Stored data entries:
================

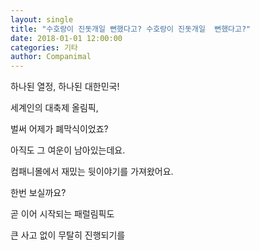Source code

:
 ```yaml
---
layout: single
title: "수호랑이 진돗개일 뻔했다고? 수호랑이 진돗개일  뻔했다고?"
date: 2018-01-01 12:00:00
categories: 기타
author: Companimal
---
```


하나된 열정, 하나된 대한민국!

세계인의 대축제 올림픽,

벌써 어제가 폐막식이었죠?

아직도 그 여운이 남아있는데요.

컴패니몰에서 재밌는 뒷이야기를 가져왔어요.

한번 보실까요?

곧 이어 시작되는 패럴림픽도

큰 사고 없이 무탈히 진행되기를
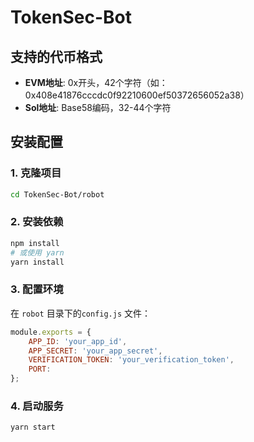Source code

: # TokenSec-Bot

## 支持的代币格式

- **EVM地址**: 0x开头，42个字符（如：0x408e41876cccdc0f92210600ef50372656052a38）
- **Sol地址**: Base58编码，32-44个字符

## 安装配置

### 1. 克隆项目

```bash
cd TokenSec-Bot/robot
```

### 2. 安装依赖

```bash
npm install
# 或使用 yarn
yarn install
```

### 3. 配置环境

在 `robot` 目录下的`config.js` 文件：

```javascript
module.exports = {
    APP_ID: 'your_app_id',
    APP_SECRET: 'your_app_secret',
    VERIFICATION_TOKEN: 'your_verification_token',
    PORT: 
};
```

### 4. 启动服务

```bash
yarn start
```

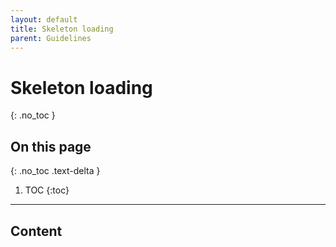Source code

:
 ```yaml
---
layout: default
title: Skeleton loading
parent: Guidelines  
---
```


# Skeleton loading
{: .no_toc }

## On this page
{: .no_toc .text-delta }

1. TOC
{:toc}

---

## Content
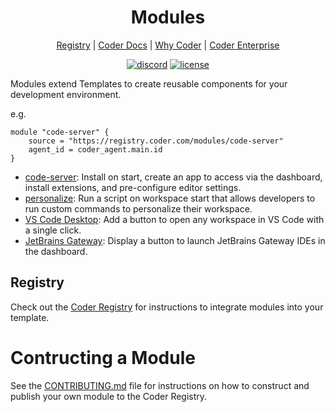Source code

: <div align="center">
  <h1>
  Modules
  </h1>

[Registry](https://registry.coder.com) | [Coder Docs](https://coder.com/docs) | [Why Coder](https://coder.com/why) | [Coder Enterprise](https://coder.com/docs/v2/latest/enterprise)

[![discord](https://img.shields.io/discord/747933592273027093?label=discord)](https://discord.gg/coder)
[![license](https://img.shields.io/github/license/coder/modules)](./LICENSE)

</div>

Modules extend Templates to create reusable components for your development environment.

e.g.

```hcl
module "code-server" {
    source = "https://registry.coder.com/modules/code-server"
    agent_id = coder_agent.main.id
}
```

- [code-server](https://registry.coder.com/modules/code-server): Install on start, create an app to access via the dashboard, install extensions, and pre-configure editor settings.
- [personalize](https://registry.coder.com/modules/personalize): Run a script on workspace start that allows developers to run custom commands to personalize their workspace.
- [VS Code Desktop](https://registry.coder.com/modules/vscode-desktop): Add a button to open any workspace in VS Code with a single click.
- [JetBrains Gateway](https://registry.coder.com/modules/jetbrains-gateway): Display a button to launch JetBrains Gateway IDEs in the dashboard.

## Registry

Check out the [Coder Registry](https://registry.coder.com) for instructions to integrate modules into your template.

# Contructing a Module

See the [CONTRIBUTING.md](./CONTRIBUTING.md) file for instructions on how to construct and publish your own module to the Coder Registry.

================

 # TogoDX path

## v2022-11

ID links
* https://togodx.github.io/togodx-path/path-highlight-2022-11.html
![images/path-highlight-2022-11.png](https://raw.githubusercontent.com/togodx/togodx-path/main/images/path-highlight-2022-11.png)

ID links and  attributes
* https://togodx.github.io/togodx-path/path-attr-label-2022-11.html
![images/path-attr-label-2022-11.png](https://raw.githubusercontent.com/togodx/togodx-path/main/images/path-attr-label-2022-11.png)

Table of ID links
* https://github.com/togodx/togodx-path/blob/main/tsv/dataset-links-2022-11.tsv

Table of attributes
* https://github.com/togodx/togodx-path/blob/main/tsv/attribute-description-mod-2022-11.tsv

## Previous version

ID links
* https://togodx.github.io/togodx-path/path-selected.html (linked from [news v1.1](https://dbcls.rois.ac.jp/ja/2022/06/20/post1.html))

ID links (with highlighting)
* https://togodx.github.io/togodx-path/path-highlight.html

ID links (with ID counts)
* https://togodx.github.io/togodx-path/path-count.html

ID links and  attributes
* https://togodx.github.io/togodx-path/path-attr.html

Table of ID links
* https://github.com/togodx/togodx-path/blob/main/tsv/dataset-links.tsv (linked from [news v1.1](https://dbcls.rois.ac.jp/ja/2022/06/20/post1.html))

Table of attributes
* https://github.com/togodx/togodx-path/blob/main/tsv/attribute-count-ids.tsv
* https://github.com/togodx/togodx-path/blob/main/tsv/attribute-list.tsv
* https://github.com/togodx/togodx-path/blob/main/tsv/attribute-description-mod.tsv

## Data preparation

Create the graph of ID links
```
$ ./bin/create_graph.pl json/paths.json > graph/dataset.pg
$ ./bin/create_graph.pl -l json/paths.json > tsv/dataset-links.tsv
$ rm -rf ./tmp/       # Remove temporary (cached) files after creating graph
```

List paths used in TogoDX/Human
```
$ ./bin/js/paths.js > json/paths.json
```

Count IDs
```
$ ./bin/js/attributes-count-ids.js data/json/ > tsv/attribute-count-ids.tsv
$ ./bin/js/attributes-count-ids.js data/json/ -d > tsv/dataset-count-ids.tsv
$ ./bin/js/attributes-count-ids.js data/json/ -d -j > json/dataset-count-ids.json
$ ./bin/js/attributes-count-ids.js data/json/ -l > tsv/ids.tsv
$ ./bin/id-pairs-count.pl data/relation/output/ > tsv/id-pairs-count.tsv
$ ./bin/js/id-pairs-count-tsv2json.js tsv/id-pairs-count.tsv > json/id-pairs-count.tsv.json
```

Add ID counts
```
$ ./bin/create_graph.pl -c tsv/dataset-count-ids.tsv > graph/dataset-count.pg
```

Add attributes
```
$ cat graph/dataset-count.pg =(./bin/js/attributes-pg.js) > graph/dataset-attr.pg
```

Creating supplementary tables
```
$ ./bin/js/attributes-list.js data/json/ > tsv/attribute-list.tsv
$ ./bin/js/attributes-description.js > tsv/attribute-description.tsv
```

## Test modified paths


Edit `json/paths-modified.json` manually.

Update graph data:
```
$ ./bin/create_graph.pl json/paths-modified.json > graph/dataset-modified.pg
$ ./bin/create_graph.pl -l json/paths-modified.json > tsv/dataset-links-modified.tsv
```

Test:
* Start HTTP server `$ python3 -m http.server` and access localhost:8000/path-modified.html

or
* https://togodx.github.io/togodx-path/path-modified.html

================

Read the records above. Show each line that has the string "description".

> **Result of this task**:
* https://github.com/togodx/togodx-path/blob/main/tsv/attribute-description-mod-2022-11.tsv
* https://github.com/togodx/togodx-path/blob/main/tsv/attribute-description-mod.tsv
$ ./bin/js/attributes-description.js > tsv/attribute-description.tsv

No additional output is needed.